In 2021, Dominic Ongwen, a leader of the notorious Ugandan armed group the Lord’s Resistance Army (LRA) was found guilty of crimes against humanity by the International Criminal Court (ICC). In early May, Ongwen was sentenced to 25 years in prison. The trial, the verdict and the sentence have been subject of much controversy.
The prominence of the trial makes it easy to forget that Ongwen found himself in the dock in The Hague because the last peace process with the LRA had failed: the Juba Peace Talks. These talks were the first to be conducted under the influence of the ICC. They ended with a military strike on the LRA and since then, more than a decade later, wide-ranging political tension and marginalisation in Uganda has remained unaddressed; civilians in three countries in central Africa have suffered from armed group and military intervention violence and the verdict against Ongwen is unlikely to bring closure to the many who have suffered. Why did it come to this? Ultimately, because a peace process failed.
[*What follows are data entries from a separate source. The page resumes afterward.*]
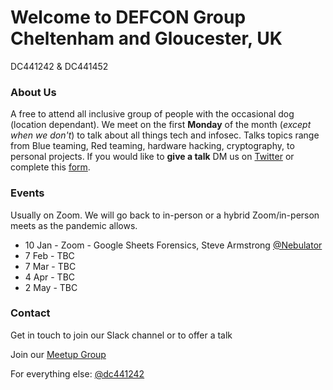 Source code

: # Welcome to DEFCON Group Cheltenham and Gloucester, UK
DC441242 & DC441452

### About Us
A free to attend all inclusive group of people with the occasional dog (location dependant). We meet on the first **Monday** of the month (*except when we don't*) to talk about all things tech and infosec. Talks topics range from Blue teaming, Red teaming, hardware hacking, cryptography, to personal projects. If you would like to **give a talk** DM us on [Twitter](https://twitter.com/dc441242) or complete this [form](https://forms.gle/EaoRV8RJnvN7o9sP8).


### Events

Usually on Zoom. We will go back to in-person or a hybrid Zoom/in-person meets as the pandemic allows. 

- 10 Jan - Zoom - Google Sheets Forensics, Steve Armstrong [@Nebulator](https://twitter.com/nebulator)
- 7 Feb - TBC
- 7 Mar - TBC
- 4 Apr - TBC
- 2 May -  TBC



### Contact

Get in touch to join our Slack channel or to offer a talk

Join our [Meetup Group](https://www.meetup.com/DEFCON441242/)

For everything else: [@dc441242](https://twitter.com/dc441242)
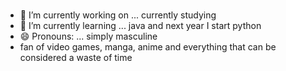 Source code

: ###
- 🔭 I’m currently working on ... currently studying
- 🌱 I’m currently learning ... java and next year I start python
- 😄 Pronouns: ... simply masculine
- fan of video games, manga, anime and everything that can be considered a waste of time
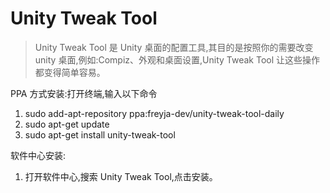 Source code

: # Unity Tweak Tool
> Unity Tweak Tool 是 Unity 桌面的配置工具,其目的是按照你的需要改变 unity 桌面,例如:Compiz、外观和桌面设置,Unity Tweak Tool 让这些操作都变得简单容易。

PPA 方式安装:打开终端,输入以下命令

1. sudo add-apt-repository ppa:freyja-dev/unity-tweak-tool-daily
2. sudo apt-get update
3. sudo apt-get install unity-tweak-tool

软件中心安装:

1. 打开软件中心,搜索 Unity Tweak Tool,点击安装。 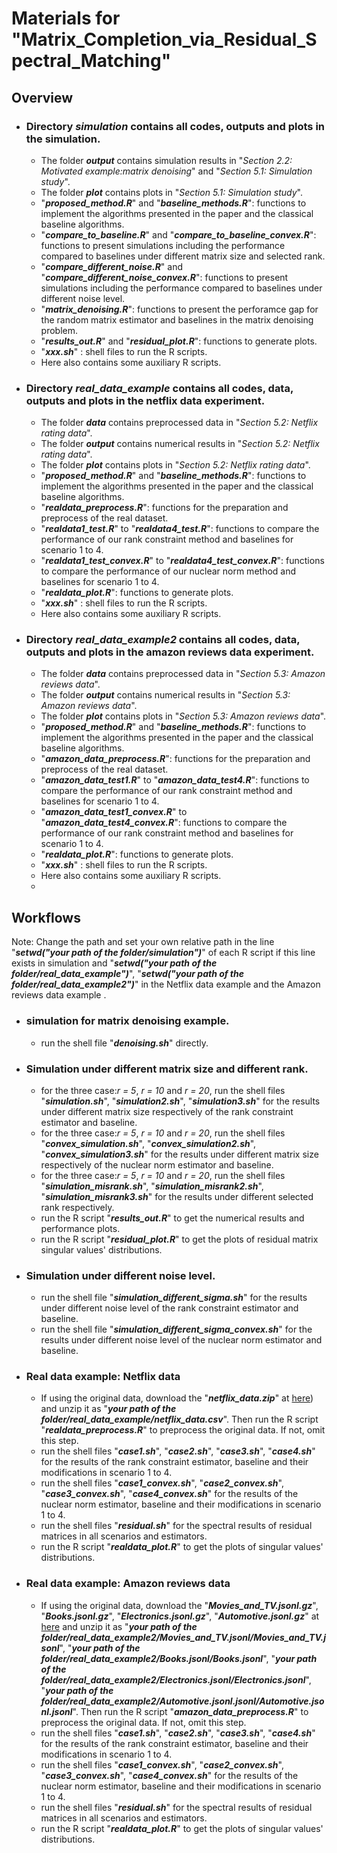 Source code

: # Materials for "Matrix_Completion_via_Residual_Spectral_Matching"

## Overview

- ### Directory ***simulation*** contains all codes, outputs and plots in the simulation.
	- The folder ***output*** contains simulation results in "*Section 2.2: Motivated example:matrix denoising*" and "*Section 5.1: Simulation study*".
	- The folder ***plot*** contains plots in "*Section 5.1: Simulation study*".
 	- "***proposed_method.R***" and "***baseline_methods.R***": functions to implement the algorithms presented in the paper and the classical baseline algorithms.
  	- "***compare_to_baseline.R***" and "***compare_to_baseline_convex.R***": functions to present simulations including the performance compared to baselines under different matrix size and selected rank.
  	- "***compare_different_noise.R***" and "***compare_different_noise_convex.R***": functions to present simulations including the performance compared to baselines under different noise level.
  	- "***matrix_denoising.R***": functions to present the perforamce gap for the random matrix estimator and baselines in the matrix denoising problem.
  	- "***results_out.R***" and "***residual_plot.R***": functions to generate plots.
  	- "***xxx.sh***" : shell files to run the R scripts.
  	- Here also contains some auxiliary R scripts.

- ### Directory ***real_data_example*** contains all codes, data, outputs and plots in the netflix data experiment.
	- The folder ***data*** contains preprocessed data in "*Section 5.2: Netflix rating data*".
 	- The folder ***output*** contains numerical results in "*Section 5.2: Netflix rating data*".
  	- The folder ***plot*** contains plots in "*Section 5.2: Netflix rating data*".
  	- "***proposed_method.R***" and "***baseline_methods.R***": functions to implement the algorithms presented in the paper and the classical baseline algorithms.
  	- "***realdata_preprocess.R***": functions for the preparation and preprocess of the real dataset.
  	- "***realdata1_test.R***" to "***realdata4_test.R***": functions to compare the performance of our rank constraint method and baselines for scenario 1 to 4.
  	-  "***realdata1_test_convex.R***" to "***realdata4_test_convex.R***": functions to compare the performance of our nuclear norm method and baselines for scenario 1 to 4.
  	-  "***realdata_plot.R***": functions to generate plots.
  	-  "***xxx.sh***" : shell files to run the R scripts.
  	-  Here also contains some auxiliary R scripts.
- ### Directory ***real_data_example2*** contains all codes, data, outputs and plots in the amazon reviews data experiment.
	- The folder ***data*** contains preprocessed data in "*Section 5.3: Amazon reviews data*".
	- The folder ***output*** contains numerical results in "*Section 5.3: Amazon reviews data*".
  	- The folder ***plot*** contains plots in "*Section 5.3: Amazon reviews data*".
  	- "***proposed_method.R***" and "***baseline_methods.R***": functions to implement the algorithms presented in the paper and the classical baseline algorithms.
  	- "***amazon_data_preprocess.R***": functions for the preparation and preprocess of the real dataset.
  	- "***amazon_data_test1.R***" to "***amazon_data_test4.R***": functions to compare the performance of our rank constraint method and baselines for scenario 1 to 4.
  	- "***amazon_data_test1_convex.R***" to "***amazon_data_test4_convex.R***": functions to compare the performance of our rank constraint method and baselines for scenario 1 to 4.
  	- "***realdata_plot.R***": functions to generate plots.
  	- "***xxx.sh***" : shell files to run the R scripts.
  	- Here also contains some auxiliary R scripts.
  	- 
## Workflows

 Note: Change the path and set your own relative path in the line "***setwd("your path of the folder/simulation")***" of each R script if this line exists in simulation and "***setwd("your path of the folder/real_data_example")***", "***setwd("your path of the folder/real_data_example2")***" in the Netflix data example and the Amazon reviews data example . 

- ### simulation for matrix denoising example.
	- run the shell file "***denoising.sh***" directly. 
- ### Simulation under different matrix size and different rank.
	- for the three case:*r = 5*, *r = 10* and *r = 20*, run the shell files "***simulation.sh***", "***simulation2.sh***", "***simulation3.sh***" for the results under different matrix size respectively of the rank constraint estimator and baseline.
 	- for the three case:*r = 5*, *r = 10* and *r = 20*, run the shell files "***convex_simulation.sh***", "***convex_simulation2.sh***", "***convex_simulation3.sh***" for the results under different matrix size respectively of the nuclear norm estimator and baseline.
	- for the three case:*r = 5*, *r = 10* and *r = 20*, run the shell files "***simulation_misrank.sh***", "***simulation_misrank2.sh***", "***simulation_misrank3.sh***" for the results under different selected rank respectively.
	- run the R script "***results_out.R***" to get the numerical results and performance plots.
 	- run the R script "***residual_plot.R***" to get the plots of residual matrix singular values' distributions.  
- ### Simulation under different noise level.
	- run the shell file "***simulation_different_sigma.sh***" for the results under different noise level of the rank constraint estimator and baseline.
	- run the shell file "***simulation_different_sigma_convex.sh***" for the results under different noise level of the nuclear norm estimator and baseline.
- ### Real data example: Netflix data
	- If using the original data, download the "***netflix_data.zip***" at [here](https://www.kaggle.com/datasets/netflix-inc/netflix-prize-data)) and unzip it as "***your path of the folder/real_data_example/netflix_data.csv***". Then run the R script "***realdata_preprocess.R***" to preprocess the original data. If not, omit this step. 
	- run the shell files "***case1.sh***", "***case2.sh***", "***case3.sh***", "***case4.sh***" for the results of the rank constraint estimator, baseline and their modifications in scenario 1 to 4.
 	- run the shell files "***case1_convex.sh***", "***case2_convex.sh***", "***case3_convex.sh***", "***case4_convex.sh***" for the results of the nuclear norm estimator, baseline and their modifications in scenario 1 to 4.
  	- run the shell files "***residual.sh***" for the spectral results of residual matrices in all scenarios and estimators.
  	- run the R script "***realdata_plot.R***" to get the plots of singular values' distributions. 
- ### Real data example: Amazon reviews data
	- If using the original data, download the "***Movies_and_TV.jsonl.gz***", "***Books.jsonl.gz***", "***Electronics.jsonl.gz***", "***Automotive.jsonl.gz***" at [here](https://amazon-reviews-2023.github.io) and unzip it as "***your path of the folder/real_data_example2/Movies_and_TV.jsonl/Movies_and_TV.jsonl***", "***your path of the folder/real_data_example2/Books.jsonl/Books.jsonl***", "***your path of the folder/real_data_example2/Electronics.jsonl/Electronics.jsonl***", "***your path of the folder/real_data_example2/Automotive.jsonl.jsonl/Automotive.jsonl.jsonl***". Then run the R script "***amazon_data_preprocess.R***" to preprocess the original data. If not, omit this step. 
	- run the shell files "***case1.sh***", "***case2.sh***", "***case3.sh***", "***case4.sh***" for the results of the rank constraint estimator, baseline and their modifications in scenario 1 to 4.
 	- run the shell files "***case1_convex.sh***", "***case2_convex.sh***", "***case3_convex.sh***", "***case4_convex.sh***" for the results of the nuclear norm estimator, baseline and their modifications in scenario 1 to 4.
  	- run the shell files "***residual.sh***" for the spectral results of residual matrices in all scenarios and estimators.
  	- run the R script "***realdata_plot.R***" to get the plots of singular values' distributions. 
 
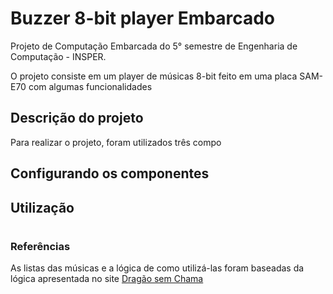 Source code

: # Buzzer 8-bit player Embarcado
Projeto de Computação Embarcada do 5° semestre de Engenharia de Computação - INSPER.

 O projeto consiste em um player de músicas 8-bit feito em uma placa SAM-E70 com algumas funcionalidades

## Descrição do projeto

Para realizar o projeto, foram utilizados três compo


## Configurando os componentes


## Utilização 

#
### Referências
As listas das músicas e a lógica de como utilizá-las foram baseadas da lógica apresentada no site [Dragão sem Chama](https://dragaosemchama.com/en/2019/02/songs-for-arduino/)


<!--stackedit_data:
eyJoaXN0b3J5IjpbLTEwMzM2NjgzMjUsMzMxNDk5ODExLC0xMT
c5MTAwOTMzLC0yOTI0Mjk5OTMsMTIyMjY3Nzk2MywxODA0Njcy
MTExLDE3OTIyMTA0ODBdfQ==
-->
Mareike Schomerus’ new book ‘The Lord’s Resistance Army: Violence and Peacemaking in Africa’ (CUP, 2021) offers an insight into how the LRA experienced the Juba Talks. Emphasising the developing dynamics and the deep distrust within the conflict system of which the LRA is part and how this became entrenched through the peace negotiations, the book calls for a new approach in contemporary peacemaking.